§ **Exercise directions**
Please count the lines in the data below that hold "includegraphics" and answer with the number by itself.

─── Information

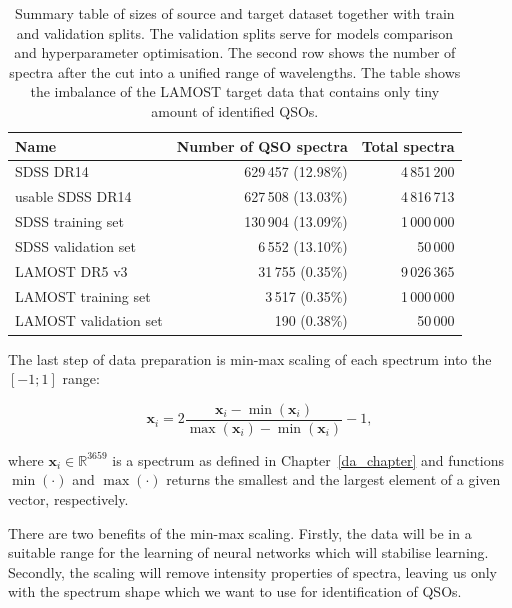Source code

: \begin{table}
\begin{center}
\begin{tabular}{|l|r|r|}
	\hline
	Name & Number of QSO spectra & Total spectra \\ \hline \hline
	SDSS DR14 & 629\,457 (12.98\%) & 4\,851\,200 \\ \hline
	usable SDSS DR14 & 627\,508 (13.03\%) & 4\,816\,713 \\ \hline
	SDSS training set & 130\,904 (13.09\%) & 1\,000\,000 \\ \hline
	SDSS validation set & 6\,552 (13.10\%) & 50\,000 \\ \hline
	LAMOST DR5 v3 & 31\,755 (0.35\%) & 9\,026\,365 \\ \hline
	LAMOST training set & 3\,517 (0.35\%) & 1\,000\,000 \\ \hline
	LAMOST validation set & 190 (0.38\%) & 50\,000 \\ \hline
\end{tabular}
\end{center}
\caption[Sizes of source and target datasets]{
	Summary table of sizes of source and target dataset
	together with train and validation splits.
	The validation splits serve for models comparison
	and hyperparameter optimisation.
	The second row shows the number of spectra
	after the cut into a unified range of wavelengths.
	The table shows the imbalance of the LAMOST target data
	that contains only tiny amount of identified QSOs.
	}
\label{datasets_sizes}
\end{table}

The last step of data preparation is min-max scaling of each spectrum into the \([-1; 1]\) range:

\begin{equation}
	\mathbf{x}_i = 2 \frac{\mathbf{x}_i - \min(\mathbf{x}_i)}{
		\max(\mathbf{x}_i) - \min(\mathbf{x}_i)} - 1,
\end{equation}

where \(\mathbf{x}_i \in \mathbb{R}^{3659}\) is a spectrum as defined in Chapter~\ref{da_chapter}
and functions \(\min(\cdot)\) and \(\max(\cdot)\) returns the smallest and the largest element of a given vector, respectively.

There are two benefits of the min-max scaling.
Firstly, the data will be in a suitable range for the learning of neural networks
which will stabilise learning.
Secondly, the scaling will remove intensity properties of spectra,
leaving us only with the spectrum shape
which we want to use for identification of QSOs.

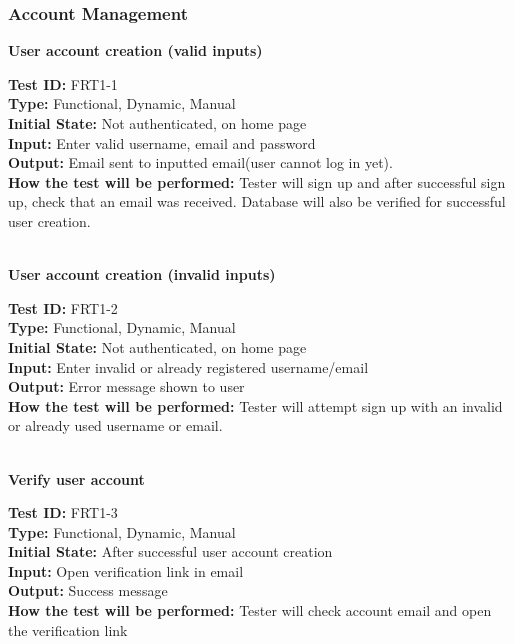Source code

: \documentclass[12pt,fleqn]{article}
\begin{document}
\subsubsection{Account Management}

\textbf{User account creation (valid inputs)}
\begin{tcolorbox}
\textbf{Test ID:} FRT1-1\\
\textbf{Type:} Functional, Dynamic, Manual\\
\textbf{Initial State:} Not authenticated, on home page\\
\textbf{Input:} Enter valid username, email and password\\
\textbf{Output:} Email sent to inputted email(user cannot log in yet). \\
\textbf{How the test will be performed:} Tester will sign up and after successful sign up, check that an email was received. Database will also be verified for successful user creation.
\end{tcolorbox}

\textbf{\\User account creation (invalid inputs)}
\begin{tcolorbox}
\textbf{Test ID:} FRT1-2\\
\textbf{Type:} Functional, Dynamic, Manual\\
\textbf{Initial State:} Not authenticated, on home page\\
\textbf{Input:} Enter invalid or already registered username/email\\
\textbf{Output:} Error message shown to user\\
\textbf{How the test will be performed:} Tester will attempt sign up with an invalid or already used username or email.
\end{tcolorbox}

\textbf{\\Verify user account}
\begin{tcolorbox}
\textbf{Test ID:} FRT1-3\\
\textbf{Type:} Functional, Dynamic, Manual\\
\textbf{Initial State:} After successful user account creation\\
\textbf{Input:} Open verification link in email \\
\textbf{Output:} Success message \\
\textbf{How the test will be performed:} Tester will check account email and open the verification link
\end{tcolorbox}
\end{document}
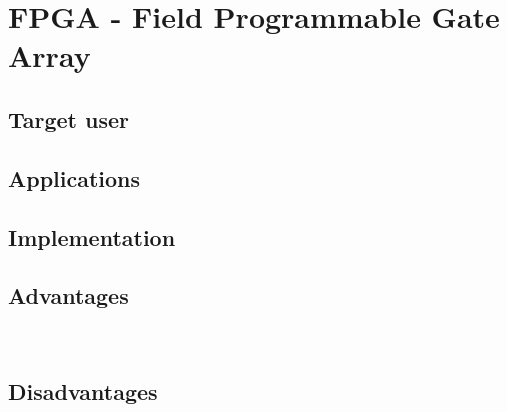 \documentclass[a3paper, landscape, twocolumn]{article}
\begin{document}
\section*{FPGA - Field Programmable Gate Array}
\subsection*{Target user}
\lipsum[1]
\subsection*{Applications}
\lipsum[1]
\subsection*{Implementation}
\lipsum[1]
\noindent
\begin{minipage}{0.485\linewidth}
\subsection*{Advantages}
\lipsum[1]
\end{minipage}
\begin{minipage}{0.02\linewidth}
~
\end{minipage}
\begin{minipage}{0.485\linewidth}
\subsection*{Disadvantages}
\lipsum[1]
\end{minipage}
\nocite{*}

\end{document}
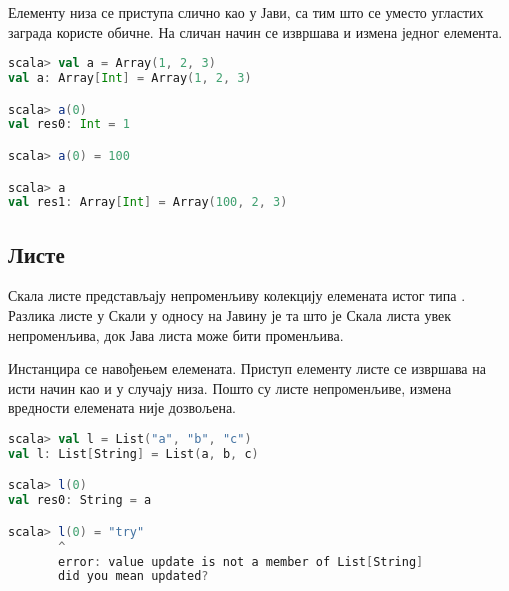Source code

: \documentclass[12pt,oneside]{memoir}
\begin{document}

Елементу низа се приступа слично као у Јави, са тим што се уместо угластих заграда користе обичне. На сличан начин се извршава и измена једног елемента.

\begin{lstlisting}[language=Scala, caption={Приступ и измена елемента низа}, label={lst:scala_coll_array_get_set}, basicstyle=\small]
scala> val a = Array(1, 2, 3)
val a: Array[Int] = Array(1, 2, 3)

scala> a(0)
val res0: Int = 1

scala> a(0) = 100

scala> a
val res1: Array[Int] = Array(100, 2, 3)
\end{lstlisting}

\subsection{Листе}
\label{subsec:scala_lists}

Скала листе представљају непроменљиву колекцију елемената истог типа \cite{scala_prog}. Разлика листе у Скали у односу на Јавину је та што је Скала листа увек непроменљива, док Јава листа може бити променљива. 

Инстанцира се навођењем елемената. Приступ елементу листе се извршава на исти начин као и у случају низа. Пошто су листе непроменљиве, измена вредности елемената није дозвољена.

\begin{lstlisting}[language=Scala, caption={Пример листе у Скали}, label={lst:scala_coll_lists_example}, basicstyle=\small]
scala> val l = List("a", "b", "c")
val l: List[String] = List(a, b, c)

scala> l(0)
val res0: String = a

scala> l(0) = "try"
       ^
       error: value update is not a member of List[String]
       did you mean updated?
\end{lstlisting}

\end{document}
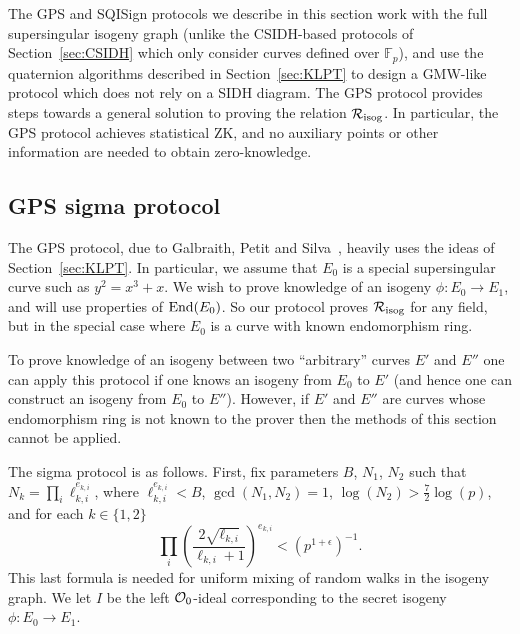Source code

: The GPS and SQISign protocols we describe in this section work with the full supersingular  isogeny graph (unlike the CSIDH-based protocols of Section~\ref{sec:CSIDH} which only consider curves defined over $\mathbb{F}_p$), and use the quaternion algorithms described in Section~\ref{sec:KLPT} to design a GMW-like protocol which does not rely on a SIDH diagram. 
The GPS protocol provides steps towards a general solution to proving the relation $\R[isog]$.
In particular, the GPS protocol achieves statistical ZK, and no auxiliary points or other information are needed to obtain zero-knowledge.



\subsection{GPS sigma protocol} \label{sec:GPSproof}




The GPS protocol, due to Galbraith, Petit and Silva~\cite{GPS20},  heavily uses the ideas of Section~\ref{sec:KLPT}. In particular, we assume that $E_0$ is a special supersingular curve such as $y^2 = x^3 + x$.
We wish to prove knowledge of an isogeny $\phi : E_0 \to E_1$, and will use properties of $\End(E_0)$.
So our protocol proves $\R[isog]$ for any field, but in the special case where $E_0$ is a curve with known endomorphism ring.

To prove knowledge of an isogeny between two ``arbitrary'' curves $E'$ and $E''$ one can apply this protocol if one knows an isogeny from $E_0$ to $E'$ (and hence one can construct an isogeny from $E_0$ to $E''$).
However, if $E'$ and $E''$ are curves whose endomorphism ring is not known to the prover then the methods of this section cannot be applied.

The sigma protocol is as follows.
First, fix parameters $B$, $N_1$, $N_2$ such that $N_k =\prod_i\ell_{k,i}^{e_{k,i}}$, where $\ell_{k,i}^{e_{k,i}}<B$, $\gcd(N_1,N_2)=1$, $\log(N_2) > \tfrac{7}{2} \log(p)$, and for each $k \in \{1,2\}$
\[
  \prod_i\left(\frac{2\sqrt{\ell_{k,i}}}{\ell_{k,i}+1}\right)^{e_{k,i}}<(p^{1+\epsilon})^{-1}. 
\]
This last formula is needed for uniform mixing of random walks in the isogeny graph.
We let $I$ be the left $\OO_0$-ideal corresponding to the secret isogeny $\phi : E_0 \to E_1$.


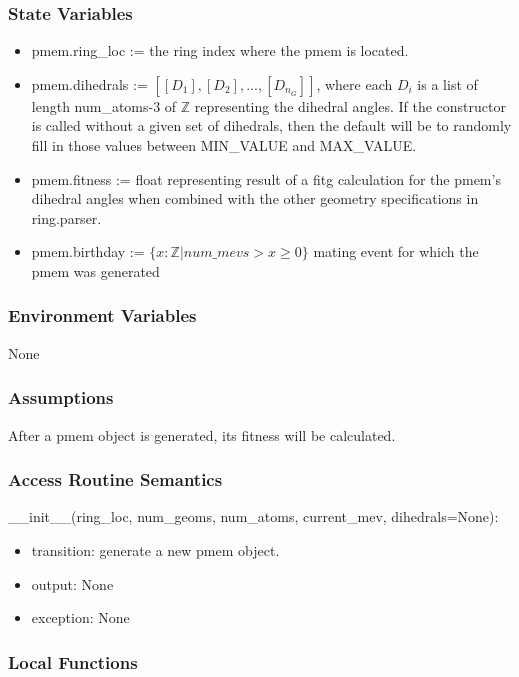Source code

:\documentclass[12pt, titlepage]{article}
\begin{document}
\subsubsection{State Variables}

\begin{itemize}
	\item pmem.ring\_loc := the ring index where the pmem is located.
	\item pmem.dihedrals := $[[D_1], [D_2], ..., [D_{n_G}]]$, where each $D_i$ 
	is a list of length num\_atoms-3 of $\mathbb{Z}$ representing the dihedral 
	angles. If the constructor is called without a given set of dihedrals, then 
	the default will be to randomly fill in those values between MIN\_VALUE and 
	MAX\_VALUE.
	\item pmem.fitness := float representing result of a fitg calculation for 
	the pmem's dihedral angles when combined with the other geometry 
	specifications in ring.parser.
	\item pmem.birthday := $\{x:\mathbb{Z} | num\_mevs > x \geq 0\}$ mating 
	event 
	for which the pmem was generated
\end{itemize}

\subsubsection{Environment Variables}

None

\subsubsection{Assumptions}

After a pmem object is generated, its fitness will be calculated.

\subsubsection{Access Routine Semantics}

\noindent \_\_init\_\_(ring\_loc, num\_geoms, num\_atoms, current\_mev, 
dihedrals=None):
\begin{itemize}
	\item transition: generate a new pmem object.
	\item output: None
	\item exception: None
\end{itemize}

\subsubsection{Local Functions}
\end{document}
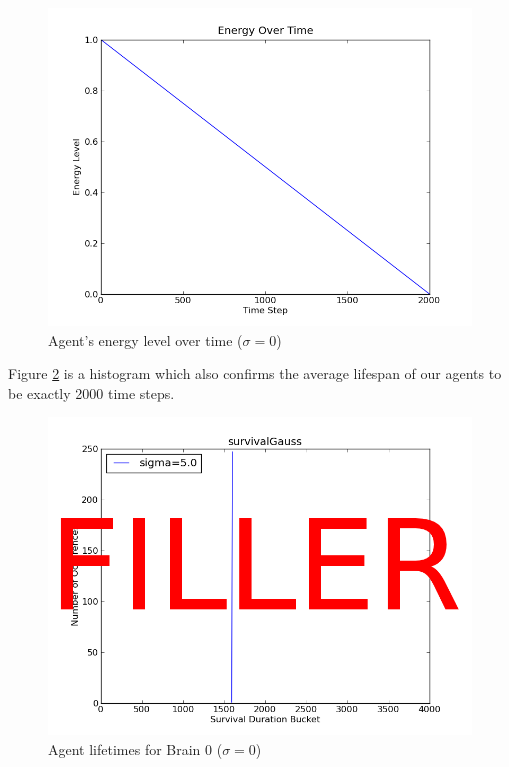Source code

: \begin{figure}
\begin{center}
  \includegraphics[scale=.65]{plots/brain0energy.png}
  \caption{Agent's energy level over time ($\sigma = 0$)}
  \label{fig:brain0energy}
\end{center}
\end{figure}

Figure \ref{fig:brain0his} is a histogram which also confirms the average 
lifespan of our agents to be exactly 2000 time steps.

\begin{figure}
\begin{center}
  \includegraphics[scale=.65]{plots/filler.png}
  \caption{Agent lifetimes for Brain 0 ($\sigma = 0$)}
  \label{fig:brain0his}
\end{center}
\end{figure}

──────

§ **Solved exercise**
2